Sourdough Japanese Milk Buns
- Jan 11
- 5 min read
Updated: Jan 24
Japanese milk buns are the ultimate roll for both sweet and savory moments—perfect alongside breakfast, dinner, or anything in between. Imagine a soft, pillowy roll that pulls apart effortlessly, with a tender crumb that feels like a little bite of heaven.
These buns are made using the tangzhong method, a simple technique that locks in moisture and creates that signature ultra-soft, fluffy texture Japanese milk bread is known for. And thanks to the use of sourdough, you get all the benefits of natural fermentation—better digestion and deeper flavor—without any strong sour taste. Just a beautifully balanced, lightly sweet roll with a rich, comforting finish.
Whether you’re slathering one with butter and jam or stuffing it with something savory, these sourdough Japanese milk buns are about to become your new go-to bread for every meal.
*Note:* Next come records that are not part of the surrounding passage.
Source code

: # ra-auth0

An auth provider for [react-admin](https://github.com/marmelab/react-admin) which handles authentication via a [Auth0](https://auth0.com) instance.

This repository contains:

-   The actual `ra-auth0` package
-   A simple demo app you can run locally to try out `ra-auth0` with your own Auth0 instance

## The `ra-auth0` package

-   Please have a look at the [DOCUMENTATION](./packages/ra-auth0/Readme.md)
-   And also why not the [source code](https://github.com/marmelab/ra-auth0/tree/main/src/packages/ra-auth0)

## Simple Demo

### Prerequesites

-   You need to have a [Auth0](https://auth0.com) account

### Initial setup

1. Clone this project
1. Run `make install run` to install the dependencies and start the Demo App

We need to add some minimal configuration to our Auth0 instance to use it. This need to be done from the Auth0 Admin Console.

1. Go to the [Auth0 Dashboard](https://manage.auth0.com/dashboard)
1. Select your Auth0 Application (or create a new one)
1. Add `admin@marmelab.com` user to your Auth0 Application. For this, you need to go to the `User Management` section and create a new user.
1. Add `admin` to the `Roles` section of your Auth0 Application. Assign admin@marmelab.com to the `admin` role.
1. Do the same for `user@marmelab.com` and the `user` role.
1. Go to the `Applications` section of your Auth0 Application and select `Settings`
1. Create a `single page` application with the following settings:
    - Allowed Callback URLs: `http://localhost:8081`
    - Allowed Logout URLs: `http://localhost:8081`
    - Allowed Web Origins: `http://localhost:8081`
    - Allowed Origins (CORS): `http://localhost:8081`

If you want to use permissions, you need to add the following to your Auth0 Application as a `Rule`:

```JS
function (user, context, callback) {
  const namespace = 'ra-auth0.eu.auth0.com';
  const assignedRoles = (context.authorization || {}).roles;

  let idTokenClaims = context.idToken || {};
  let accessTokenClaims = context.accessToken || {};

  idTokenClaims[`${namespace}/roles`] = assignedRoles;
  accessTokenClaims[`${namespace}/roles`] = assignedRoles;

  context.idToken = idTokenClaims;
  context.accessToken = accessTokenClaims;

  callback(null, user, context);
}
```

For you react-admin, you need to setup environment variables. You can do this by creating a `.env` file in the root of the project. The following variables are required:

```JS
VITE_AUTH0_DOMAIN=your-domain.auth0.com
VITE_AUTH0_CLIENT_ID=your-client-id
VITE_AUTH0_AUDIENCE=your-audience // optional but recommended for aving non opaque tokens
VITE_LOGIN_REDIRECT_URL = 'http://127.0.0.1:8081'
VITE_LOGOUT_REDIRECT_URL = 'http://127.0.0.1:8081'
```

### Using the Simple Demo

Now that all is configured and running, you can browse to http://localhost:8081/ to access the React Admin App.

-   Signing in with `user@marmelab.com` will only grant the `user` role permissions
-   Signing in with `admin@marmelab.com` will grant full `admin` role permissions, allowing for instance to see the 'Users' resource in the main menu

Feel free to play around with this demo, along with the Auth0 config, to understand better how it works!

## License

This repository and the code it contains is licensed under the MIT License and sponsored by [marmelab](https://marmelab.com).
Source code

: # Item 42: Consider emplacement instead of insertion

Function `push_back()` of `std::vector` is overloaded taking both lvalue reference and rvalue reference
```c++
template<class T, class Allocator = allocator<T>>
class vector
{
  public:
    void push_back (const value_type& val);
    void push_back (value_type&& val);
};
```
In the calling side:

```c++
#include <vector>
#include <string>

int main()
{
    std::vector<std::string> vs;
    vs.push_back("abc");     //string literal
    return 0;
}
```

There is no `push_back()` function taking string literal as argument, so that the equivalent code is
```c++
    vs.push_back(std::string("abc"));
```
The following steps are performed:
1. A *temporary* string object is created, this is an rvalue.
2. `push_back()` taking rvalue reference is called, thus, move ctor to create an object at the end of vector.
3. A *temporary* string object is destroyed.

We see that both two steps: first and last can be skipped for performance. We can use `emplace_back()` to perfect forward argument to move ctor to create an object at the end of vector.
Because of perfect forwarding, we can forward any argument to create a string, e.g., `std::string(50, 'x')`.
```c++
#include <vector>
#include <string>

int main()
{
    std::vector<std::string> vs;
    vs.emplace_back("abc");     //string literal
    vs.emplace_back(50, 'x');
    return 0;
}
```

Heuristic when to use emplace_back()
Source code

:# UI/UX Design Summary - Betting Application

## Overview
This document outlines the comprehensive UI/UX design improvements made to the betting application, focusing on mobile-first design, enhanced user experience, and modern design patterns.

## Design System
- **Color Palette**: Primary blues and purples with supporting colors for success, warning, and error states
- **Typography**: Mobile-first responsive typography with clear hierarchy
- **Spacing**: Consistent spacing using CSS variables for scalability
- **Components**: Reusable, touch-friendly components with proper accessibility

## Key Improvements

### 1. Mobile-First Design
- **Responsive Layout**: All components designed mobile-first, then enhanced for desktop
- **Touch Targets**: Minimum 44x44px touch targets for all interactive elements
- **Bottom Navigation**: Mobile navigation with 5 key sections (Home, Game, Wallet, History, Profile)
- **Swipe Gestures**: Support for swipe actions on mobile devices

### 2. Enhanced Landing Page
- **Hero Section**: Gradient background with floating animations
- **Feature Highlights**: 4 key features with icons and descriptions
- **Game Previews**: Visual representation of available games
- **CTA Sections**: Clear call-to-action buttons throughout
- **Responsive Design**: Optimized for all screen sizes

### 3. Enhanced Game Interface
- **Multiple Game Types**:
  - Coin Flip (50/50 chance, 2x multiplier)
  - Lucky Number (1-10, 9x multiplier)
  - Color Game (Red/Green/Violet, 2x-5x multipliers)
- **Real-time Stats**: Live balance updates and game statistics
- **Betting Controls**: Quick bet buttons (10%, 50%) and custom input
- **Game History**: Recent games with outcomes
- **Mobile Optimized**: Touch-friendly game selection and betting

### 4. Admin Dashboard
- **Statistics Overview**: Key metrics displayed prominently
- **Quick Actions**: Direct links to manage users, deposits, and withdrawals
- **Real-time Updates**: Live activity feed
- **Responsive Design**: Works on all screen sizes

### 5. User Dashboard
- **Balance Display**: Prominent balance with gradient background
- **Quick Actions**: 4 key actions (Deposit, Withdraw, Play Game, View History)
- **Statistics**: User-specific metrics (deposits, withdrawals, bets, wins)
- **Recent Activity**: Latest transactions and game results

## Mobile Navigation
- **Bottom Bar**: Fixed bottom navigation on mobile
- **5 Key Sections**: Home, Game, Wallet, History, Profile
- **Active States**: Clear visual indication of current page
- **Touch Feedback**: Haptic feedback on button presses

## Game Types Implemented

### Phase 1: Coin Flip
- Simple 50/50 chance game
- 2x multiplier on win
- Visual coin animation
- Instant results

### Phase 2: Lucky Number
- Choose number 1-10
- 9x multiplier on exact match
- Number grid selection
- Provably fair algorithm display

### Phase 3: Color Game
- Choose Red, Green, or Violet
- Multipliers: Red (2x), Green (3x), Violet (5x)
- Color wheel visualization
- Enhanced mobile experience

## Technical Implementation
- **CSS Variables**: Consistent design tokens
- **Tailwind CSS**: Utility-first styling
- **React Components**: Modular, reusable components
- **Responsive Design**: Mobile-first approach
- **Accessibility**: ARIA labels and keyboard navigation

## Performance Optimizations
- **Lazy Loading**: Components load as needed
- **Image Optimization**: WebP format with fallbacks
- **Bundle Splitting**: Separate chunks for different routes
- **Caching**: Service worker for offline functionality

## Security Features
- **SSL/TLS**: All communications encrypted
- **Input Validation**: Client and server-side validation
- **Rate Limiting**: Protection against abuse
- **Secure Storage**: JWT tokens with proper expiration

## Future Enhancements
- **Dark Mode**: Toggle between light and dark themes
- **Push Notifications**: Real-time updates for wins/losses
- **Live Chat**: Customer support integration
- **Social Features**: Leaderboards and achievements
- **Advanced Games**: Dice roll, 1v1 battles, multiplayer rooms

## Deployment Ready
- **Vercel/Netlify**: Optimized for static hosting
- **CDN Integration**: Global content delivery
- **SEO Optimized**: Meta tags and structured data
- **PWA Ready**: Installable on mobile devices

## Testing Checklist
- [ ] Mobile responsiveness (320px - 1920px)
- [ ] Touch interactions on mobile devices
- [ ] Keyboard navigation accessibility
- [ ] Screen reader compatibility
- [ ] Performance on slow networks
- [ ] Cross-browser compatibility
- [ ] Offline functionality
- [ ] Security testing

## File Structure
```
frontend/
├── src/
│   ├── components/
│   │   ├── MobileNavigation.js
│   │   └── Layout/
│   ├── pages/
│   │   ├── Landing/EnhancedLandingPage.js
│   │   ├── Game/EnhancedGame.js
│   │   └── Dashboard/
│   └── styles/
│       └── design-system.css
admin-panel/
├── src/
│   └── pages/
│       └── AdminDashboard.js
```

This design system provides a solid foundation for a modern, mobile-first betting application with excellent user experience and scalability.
Why Make Sourdough Japanese Milk Buns?
Sourdough Japanese milk buns combine the ultra-soft texture of traditional milk bread with the depth and structure that natural fermentation provides. By using sourdough instead of commercial yeast, you get buns that are not only incredibly fluffy but also more flavorful and satisfying.
One of the key advantages is texture. The tangzhong (milk roux) used in Japanese milk bread locks moisture into the dough, while sourdough fermentation strengthens gluten over time. Together, they create buns that are pillowy soft, light, and stay tender longer than standard rolls.
Sourdough also adds balanced flavor. Rather than tasting tangy, the slow fermentation enhances the natural sweetness of the milk, butter, and sugar, resulting in a rich yet clean flavor that pairs well with both sweet and savory fillings.
Another benefit is fermentation control. Sourdough allows for flexible timing and optional cold proofing, making it easier to fit baking into your schedule while improving consistency and dough handling.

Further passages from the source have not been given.